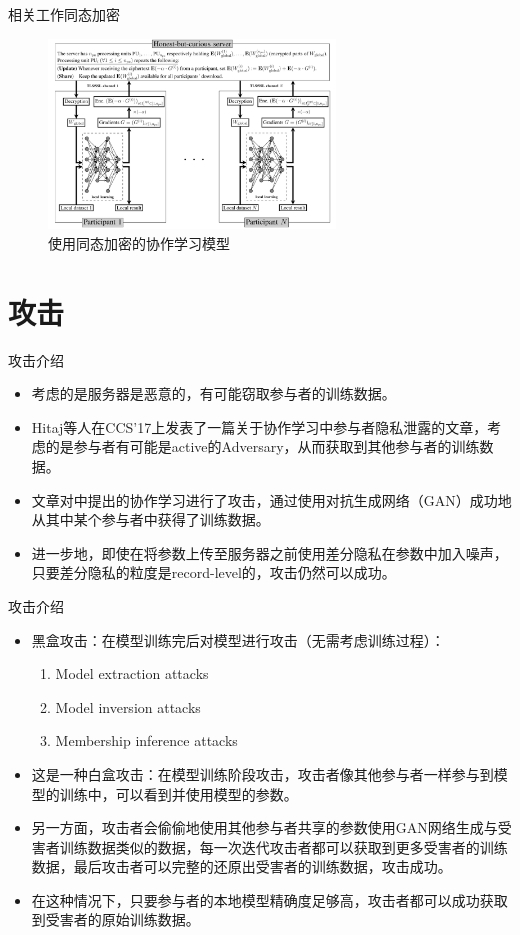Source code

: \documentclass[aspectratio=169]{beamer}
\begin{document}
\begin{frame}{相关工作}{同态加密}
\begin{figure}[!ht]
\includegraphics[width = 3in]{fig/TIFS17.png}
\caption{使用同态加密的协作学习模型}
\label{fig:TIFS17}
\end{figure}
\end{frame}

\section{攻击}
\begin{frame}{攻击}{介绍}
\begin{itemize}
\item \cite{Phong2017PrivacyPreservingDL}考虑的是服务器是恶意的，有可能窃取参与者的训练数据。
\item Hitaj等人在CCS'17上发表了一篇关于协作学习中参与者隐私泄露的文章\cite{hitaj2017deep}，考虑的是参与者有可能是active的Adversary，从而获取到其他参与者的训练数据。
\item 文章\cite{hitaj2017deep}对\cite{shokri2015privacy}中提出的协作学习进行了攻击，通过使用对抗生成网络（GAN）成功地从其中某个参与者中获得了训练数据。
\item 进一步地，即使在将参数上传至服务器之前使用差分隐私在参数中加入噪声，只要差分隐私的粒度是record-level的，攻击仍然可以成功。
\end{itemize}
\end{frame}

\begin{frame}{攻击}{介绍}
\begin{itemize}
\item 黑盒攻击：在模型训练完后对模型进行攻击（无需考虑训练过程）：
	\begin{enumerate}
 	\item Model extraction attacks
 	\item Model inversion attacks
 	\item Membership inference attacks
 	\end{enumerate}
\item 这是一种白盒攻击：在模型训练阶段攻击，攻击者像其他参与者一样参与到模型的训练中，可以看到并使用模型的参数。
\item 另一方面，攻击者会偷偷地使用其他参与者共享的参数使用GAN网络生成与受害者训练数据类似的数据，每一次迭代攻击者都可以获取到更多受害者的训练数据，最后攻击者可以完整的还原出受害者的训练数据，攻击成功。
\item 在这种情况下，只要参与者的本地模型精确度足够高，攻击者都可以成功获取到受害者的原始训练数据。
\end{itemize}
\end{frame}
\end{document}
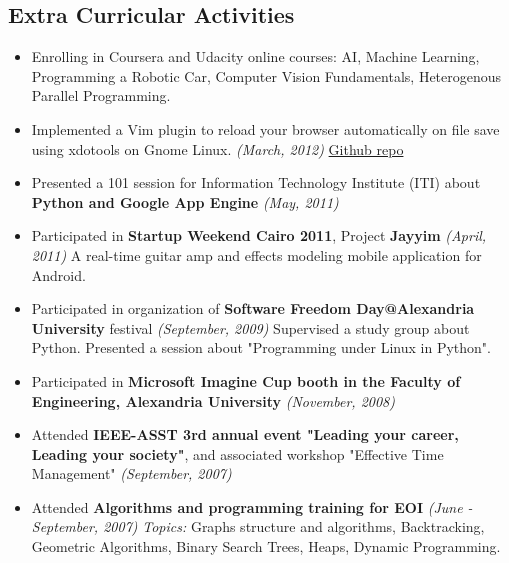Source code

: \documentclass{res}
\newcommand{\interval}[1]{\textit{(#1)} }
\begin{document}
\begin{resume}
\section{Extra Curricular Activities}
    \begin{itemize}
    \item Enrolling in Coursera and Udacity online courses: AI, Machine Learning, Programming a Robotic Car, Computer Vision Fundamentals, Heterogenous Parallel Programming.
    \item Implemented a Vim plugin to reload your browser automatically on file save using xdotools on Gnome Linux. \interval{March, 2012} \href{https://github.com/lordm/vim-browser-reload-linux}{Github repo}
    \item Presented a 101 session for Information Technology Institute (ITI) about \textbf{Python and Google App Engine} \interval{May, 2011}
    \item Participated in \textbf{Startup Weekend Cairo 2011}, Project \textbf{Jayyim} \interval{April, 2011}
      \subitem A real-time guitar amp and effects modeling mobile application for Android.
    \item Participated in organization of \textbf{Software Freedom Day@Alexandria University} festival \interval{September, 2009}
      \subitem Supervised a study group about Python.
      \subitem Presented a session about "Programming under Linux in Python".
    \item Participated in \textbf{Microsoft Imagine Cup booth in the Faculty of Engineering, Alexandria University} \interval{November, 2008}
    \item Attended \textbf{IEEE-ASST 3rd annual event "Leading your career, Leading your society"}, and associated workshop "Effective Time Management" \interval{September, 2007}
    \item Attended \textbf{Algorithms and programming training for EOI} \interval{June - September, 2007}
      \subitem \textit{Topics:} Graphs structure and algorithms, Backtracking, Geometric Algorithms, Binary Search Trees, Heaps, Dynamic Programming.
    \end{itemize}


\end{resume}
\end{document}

◆ ◆ ◆ ◆

Problem to work on: Return the material word for word, images omitted.

Completed exercise:
Source code

: \documentclass[aspectratio=169]{beamer}
\begin{document}
\begin{frame}{相关工作}{同态加密}
\begin{figure}[!ht]
\includegraphics[width = 3in]{fig/TIFS17.png}
\caption{使用同态加密的协作学习模型}
\label{fig:TIFS17}
\end{figure}
\end{frame}

\section{攻击}
\begin{frame}{攻击}{介绍}
\begin{itemize}
\item \cite{Phong2017PrivacyPreservingDL}考虑的是服务器是恶意的，有可能窃取参与者的训练数据。
\item Hitaj等人在CCS'17上发表了一篇关于协作学习中参与者隐私泄露的文章\cite{hitaj2017deep}，考虑的是参与者有可能是active的Adversary，从而获取到其他参与者的训练数据。
\item 文章\cite{hitaj2017deep}对\cite{shokri2015privacy}中提出的协作学习进行了攻击，通过使用对抗生成网络（GAN）成功地从其中某个参与者中获得了训练数据。
\item 进一步地，即使在将参数上传至服务器之前使用差分隐私在参数中加入噪声，只要差分隐私的粒度是record-level的，攻击仍然可以成功。
\end{itemize}
\end{frame}

\begin{frame}{攻击}{介绍}
\begin{itemize}
\item 黑盒攻击：在模型训练完后对模型进行攻击（无需考虑训练过程）：
	\begin{enumerate}
 	\item Model extraction attacks
 	\item Model inversion attacks
 	\item Membership inference attacks
 	\end{enumerate}
\item 这是一种白盒攻击：在模型训练阶段攻击，攻击者像其他参与者一样参与到模型的训练中，可以看到并使用模型的参数。
\item 另一方面，攻击者会偷偷地使用其他参与者共享的参数使用GAN网络生成与受害者训练数据类似的数据，每一次迭代攻击者都可以获取到更多受害者的训练数据，最后攻击者可以完整的还原出受害者的训练数据，攻击成功。
\item 在这种情况下，只要参与者的本地模型精确度足够高，攻击者都可以成功获取到受害者的原始训练数据。
\end{itemize}
\end{frame}
\end{document}
Source code

: \documentclass{res}
\newcommand{\interval}[1]{\textit{(#1)} }
\begin{document}
\begin{resume}
\section{Extra Curricular Activities}
    \begin{itemize}
    \item Enrolling in Coursera and Udacity online courses: AI, Machine Learning, Programming a Robotic Car, Computer Vision Fundamentals, Heterogenous Parallel Programming.
    \item Implemented a Vim plugin to reload your browser automatically on file save using xdotools on Gnome Linux. \interval{March, 2012} \href{https://github.com/lordm/vim-browser-reload-linux}{Github repo}
    \item Presented a 101 session for Information Technology Institute (ITI) about \textbf{Python and Google App Engine} \interval{May, 2011}
    \item Participated in \textbf{Startup Weekend Cairo 2011}, Project \textbf{Jayyim} \interval{April, 2011}
      \subitem A real-time guitar amp and effects modeling mobile application for Android.
    \item Participated in organization of \textbf{Software Freedom Day@Alexandria University} festival \interval{September, 2009}
      \subitem Supervised a study group about Python.
      \subitem Presented a session about "Programming under Linux in Python".
    \item Participated in \textbf{Microsoft Imagine Cup booth in the Faculty of Engineering, Alexandria University} \interval{November, 2008}
    \item Attended \textbf{IEEE-ASST 3rd annual event "Leading your career, Leading your society"}, and associated workshop "Effective Time Management" \interval{September, 2007}
    \item Attended \textbf{Algorithms and programming training for EOI} \interval{June - September, 2007}
      \subitem \textit{Topics:} Graphs structure and algorithms, Backtracking, Geometric Algorithms, Binary Search Trees, Heaps, Dynamic Programming.
    \end{itemize}


\end{resume}
\end{document}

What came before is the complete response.